Saved data entries
- - - - - - -

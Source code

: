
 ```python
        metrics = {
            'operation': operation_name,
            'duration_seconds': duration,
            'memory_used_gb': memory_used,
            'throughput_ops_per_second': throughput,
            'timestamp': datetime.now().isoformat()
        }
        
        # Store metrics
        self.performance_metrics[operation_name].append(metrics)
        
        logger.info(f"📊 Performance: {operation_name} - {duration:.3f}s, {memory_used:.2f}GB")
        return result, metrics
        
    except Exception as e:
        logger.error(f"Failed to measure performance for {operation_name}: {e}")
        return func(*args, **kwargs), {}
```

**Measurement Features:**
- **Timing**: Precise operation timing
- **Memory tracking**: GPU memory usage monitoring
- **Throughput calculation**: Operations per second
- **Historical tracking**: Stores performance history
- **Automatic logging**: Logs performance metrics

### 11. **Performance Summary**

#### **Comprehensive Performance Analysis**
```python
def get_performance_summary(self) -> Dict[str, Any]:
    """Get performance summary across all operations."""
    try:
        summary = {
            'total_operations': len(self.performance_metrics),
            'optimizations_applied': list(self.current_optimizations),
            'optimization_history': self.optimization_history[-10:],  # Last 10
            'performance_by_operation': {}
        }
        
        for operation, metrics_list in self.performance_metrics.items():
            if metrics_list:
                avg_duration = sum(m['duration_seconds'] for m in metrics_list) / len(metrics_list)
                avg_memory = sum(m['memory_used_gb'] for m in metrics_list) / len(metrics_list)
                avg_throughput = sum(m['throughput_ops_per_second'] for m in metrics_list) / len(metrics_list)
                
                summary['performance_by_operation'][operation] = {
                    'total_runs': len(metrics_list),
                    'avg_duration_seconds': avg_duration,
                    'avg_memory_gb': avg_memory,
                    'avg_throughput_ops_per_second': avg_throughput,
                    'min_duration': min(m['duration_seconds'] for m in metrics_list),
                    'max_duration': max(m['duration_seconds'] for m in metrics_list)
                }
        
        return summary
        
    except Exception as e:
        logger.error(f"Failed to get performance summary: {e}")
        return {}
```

- - - - - - -

About this exercise. Every record should be given again exactly.

Task solution.
Source code

:
 ```python
        metrics = {
            'operation': operation_name,
            'duration_seconds': duration,
            'memory_used_gb': memory_used,
            'throughput_ops_per_second': throughput,
            'timestamp': datetime.now().isoformat()
        }
        
        # Store metrics
        self.performance_metrics[operation_name].append(metrics)
        
        logger.info(f"📊 Performance: {operation_name} - {duration:.3f}s, {memory_used:.2f}GB")
        return result, metrics
        
    except Exception as e:
        logger.error(f"Failed to measure performance for {operation_name}: {e}")
        return func(*args, **kwargs), {}
```

**Measurement Features:**
- **Timing**: Precise operation timing
- **Memory tracking**: GPU memory usage monitoring
- **Throughput calculation**: Operations per second
- **Historical tracking**: Stores performance history
- **Automatic logging**: Logs performance metrics

### 11. **Performance Summary**

#### **Comprehensive Performance Analysis**
```python
def get_performance_summary(self) -> Dict[str, Any]:
    """Get performance summary across all operations."""
    try:
        summary = {
            'total_operations': len(self.performance_metrics),
            'optimizations_applied': list(self.current_optimizations),
            'optimization_history': self.optimization_history[-10:],  # Last 10
            'performance_by_operation': {}
        }
        
        for operation, metrics_list in self.performance_metrics.items():
            if metrics_list:
                avg_duration = sum(m['duration_seconds'] for m in metrics_list) / len(metrics_list)
                avg_memory = sum(m['memory_used_gb'] for m in metrics_list) / len(metrics_list)
                avg_throughput = sum(m['throughput_ops_per_second'] for m in metrics_list) / len(metrics_list)
                
                summary['performance_by_operation'][operation] = {
                    'total_runs': len(metrics_list),
                    'avg_duration_seconds': avg_duration,
                    'avg_memory_gb': avg_memory,
                    'avg_throughput_ops_per_second': avg_throughput,
                    'min_duration': min(m['duration_seconds'] for m in metrics_list),
                    'max_duration': max(m['duration_seconds'] for m in metrics_list)
                }
        
        return summary
        
    except Exception as e:
        logger.error(f"Failed to get performance summary: {e}")
        return {}
```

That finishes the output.